Please note that, in order to be able to provide services in virtual currencies and/or in CFDs relating to virtual currencies, the CIF must first receive the Commission’s permission, which is granted, at CySEC’s absolute discretion, in exceptional circumstances, as per Section 6(9)(b) of Law 144(I)/2007 (“the Law”). Following the granting of permission from CySEC, the CIF will be expected to demonstrate that the below requirements are, inter alia, met:

  1. CIFs must apply similar requirements to those provided in the Law (including all relevant circulars issued by CySEC regarding these issues and ESMA’s Q&A on CFDs), (including safeguarding of clients’ assets, compliance function and internal audit function), conduct of business rules (including marketing communication, appropriateness and best execution), record keeping and capital adequacy.
  2. the CIF must warn its clients, prior the offering of virtual currency related services, that:
    1. there is no specific EU regulatory framework governing the trading in such products;
    2. trading in such products is not covered by MiFID and therefore falls outside the scope of the CIFs’ MiFID regulated activities;
    3. a number of risks is associated with these products and these should be stipulated in a specific risk warning;
    4. such products are complex and high risk and as such come with a high risk of losing all the invested capital;
    5. virtual currencies values can widely fluctuate (high volatility) and may result in significant loss over a short period of time;
    6. virtual currencies are not appropriate for all investors and therefore, investors should not trade in such products if they don’t have the necessary knowledge and expertise in this specific product; they should always be fully aware and understand the specific characteristics and risks related to these products;
    7. trading in such products does not entitle the investors to any protection under the Investors Compensation Fund;
    8. they have no rights to report to the Cyprus Financial Ombudsman in case of a dispute with the firm.
  3. CIFs must ensure that all risk associated with this activity are identified, measured and properly recorded.
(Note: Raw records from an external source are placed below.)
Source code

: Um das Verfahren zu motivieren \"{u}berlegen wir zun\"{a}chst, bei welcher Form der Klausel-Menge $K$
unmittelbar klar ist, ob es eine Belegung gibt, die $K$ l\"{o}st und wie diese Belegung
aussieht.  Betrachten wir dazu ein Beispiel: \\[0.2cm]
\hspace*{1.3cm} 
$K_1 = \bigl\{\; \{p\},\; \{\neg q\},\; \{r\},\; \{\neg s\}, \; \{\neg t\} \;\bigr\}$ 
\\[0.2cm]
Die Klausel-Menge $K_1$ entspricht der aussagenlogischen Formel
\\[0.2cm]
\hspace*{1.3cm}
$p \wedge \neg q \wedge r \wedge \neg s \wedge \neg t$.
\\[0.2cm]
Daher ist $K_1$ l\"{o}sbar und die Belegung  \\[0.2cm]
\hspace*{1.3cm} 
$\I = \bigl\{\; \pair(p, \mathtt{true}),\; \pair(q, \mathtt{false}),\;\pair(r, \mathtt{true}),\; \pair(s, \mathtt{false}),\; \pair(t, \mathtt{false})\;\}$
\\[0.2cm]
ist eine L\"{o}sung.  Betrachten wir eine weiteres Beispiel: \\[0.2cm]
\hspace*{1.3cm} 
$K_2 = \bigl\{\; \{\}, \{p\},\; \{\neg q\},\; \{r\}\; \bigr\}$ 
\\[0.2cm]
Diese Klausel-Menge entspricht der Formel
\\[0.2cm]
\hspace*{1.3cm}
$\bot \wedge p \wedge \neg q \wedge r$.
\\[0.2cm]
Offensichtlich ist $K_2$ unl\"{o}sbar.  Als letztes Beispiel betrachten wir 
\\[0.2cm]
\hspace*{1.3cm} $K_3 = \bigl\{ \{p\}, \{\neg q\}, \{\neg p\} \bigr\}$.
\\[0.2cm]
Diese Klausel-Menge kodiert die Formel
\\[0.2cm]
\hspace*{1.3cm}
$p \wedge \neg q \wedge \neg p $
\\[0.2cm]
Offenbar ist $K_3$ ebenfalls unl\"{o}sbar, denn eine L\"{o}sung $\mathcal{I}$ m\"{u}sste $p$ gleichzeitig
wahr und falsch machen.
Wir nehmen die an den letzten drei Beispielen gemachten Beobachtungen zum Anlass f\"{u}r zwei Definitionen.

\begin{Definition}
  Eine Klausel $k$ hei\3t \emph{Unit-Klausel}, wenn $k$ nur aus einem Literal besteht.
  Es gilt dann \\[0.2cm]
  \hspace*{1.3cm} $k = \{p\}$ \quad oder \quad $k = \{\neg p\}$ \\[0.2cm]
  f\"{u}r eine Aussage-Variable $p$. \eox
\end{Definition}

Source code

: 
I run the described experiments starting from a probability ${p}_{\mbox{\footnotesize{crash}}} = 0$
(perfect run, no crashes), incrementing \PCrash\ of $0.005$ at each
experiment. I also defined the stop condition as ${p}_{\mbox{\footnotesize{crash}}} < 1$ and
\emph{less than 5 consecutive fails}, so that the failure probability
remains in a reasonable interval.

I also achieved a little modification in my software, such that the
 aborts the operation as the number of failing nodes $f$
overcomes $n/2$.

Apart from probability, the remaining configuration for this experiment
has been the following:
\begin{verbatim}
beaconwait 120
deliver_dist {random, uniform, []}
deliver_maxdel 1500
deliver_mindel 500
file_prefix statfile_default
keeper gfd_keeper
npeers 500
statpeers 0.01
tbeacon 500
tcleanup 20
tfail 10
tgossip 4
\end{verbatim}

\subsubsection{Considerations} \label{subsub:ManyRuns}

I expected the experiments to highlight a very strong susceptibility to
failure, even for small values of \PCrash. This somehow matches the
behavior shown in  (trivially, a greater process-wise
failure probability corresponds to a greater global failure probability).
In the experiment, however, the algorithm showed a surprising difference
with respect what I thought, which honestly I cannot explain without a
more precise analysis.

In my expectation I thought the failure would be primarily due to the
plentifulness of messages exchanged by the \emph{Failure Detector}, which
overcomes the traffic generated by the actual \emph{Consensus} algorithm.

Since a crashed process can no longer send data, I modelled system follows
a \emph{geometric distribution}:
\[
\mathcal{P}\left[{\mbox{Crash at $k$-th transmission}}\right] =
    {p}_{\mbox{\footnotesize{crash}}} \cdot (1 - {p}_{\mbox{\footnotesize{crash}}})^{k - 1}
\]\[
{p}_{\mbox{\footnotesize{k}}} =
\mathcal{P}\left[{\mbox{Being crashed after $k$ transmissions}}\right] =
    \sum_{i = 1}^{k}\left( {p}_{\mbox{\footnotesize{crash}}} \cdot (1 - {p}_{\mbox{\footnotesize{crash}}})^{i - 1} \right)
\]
CIFs must ensure that such risks are managed, monitored and eliminated.
  4. CIFs must only use feed providers (e.g. virtual currency exchanges, liquidity providers) that are licensed/regulated in the jurisdiction that are established.
  5. All feed providers/counterparties must undergo a relevant due diligence by the CIF. CIFs must ensure that their counterparties/feed providers agree to periodic and regular due diligence checks by the CIF.
  6. CIFs should use more than one feed provider and should cross-check with other feed providers in order to ensure that best execution principles are followed. Where only a single feed provider is used, CIFs must be able to determine and record how their best execution obligations are held.
  7. CIFs must clearly disclose to the public the methodology used to calculate the bid and ask prices.
  8. For all retail clients the leverage limit should be set 5:1 for trading on CFDs relating to virtual currencies.
  9. The turnover from the provision of this service must not exceed 15% of the total turnover of the CIF per quarter.
  10. CIFs are not permitted to exercise passporting rights afforded by the Law when offering such services in European Union or third countries. CIFs and their board of directors are personally responsible to assess the individual country status, their obligations and responsibilities in relation to such service and consult their legal consultants; by taking the appropriate legal advice, in advance, with regard to the applicable legal status of virtual currency activities applicable in the country concerned and whether specific authorisation is required.

 

CySEC’s expects that: Any CIF intending to provide services on virtual currencies and / or on CFDs relating to virtual currencies, must comply with the provisions of the Law disclosed above.